The camp will end on Friday, June 7 with the eagerly anticipated “International Night.” Scheduled for 5 p.m. to 8 p.m., the event will be open free to community members of all ages. Not only will camp participants, their families and the general public be able to enjoy contemporary Native American foods prepared by Eagle Hunter and Tasina Smith, our new youth programs assistant, they will experience foods and cultures from around the country and around the world.

On this one special evening, our volunteers and staff will cook foods that are native to their countries and regions, offering a unique and memorable opportunity for cultural exchange. The current volunteer corps is multinational, which will allow us to create a truly globe-trotting experience.

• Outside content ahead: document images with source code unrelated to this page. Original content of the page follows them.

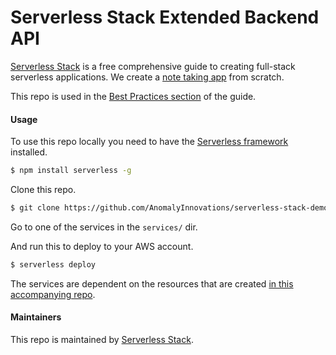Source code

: # Serverless Stack Extended Backend API

[Serverless Stack](https://serverless-stack.com) is a free comprehensive guide to creating full-stack serverless applications. We create a [note taking app](https://demo2.serverless-stack.com) from scratch.

This repo is used in the [Best Practices section](https://serverless-stack.com/chapters/best-practices-for-building-serverless-apps.html) of the guide.

#### Usage

To use this repo locally you need to have the [Serverless framework](https://serverless.com) installed.

``` bash
$ npm install serverless -g
```

Clone this repo.

``` bash
$ git clone https://github.com/AnomalyInnovations/serverless-stack-demo-ext-api
```

Go to one of the services in the `services/` dir.

And run this to deploy to your AWS account.

``` bash
$ serverless deploy
```

The services are dependent on the resources that are created [in this accompanying repo](https://github.com/AnomalyInnovations/serverless-stack-demo-ext-resources).

#### Maintainers

This repo is maintained by [Serverless Stack](https://serverless-stack.com).

[Email]: mailto:hello@serverless-stack.com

Volunteer Karen Reed hails from New York and Florida, and she is going to share traditional foods in the African-American community. Mariel Kennedy is from New Jersey, but she will be sharing her Russian heritage. Dan Woods is from London and plans to prepare English cuisine, while German volunteers Petra Haselier and Judith Tomann will share their country and culture.

Our staff is getting in on the action as well. With Eagle Hunter and Smith covering native foods, Megan Guiliano, youth programs director emeritus, and Jonathan Stuart-Moore, technology coordinator, will prepare Southern comfort foods from Stuart-Moore’s native North Carolina. Anthony Potter, youth programs assistant, will cook some favorite American classics, while Craig Martin, CRYP’s new garden coordinator, will put a fun twist on food from his home state of Indiana.

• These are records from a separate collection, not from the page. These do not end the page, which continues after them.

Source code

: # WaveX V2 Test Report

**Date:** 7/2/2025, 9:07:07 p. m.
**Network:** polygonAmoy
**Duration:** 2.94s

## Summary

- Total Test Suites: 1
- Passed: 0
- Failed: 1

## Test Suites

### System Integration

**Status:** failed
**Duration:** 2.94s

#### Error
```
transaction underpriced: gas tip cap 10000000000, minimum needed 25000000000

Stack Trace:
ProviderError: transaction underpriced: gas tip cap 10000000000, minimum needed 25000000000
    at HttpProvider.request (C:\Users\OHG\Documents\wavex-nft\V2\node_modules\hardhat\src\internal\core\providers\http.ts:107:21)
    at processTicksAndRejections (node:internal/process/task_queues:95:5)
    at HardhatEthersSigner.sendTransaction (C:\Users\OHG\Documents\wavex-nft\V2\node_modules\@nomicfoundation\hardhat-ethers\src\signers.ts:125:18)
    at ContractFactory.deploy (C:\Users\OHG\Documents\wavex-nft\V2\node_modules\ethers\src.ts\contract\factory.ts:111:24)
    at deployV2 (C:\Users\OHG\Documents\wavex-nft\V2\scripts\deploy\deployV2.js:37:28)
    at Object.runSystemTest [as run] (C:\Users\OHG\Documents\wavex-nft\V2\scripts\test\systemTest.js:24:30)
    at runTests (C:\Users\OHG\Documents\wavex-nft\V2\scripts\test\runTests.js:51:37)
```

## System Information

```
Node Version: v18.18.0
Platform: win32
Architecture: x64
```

As an extra bonus, International Night guests will have the opportunity to view the works of art that campers completed during our first-ever Culture Camp week.

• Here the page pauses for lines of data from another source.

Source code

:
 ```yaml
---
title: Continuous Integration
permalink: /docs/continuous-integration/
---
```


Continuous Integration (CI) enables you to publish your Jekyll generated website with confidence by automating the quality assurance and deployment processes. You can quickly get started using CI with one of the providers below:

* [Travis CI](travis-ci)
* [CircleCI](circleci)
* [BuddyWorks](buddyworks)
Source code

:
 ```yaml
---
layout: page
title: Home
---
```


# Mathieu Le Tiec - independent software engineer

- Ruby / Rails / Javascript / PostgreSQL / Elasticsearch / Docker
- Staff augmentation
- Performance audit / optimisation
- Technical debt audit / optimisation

“International Night is going to be a wonderful opportunity for campers and their families and friends to celebrate Lakota culture, while also celebrating the cultures of the people they’ve come to know and love here at CRYP,” Eagle Hunter said. “For one night, the world will be at Cheyenne River’s doorstep — we hope to see a large crowd of community members here to experience an evening of great food, great people and cultural exchange.”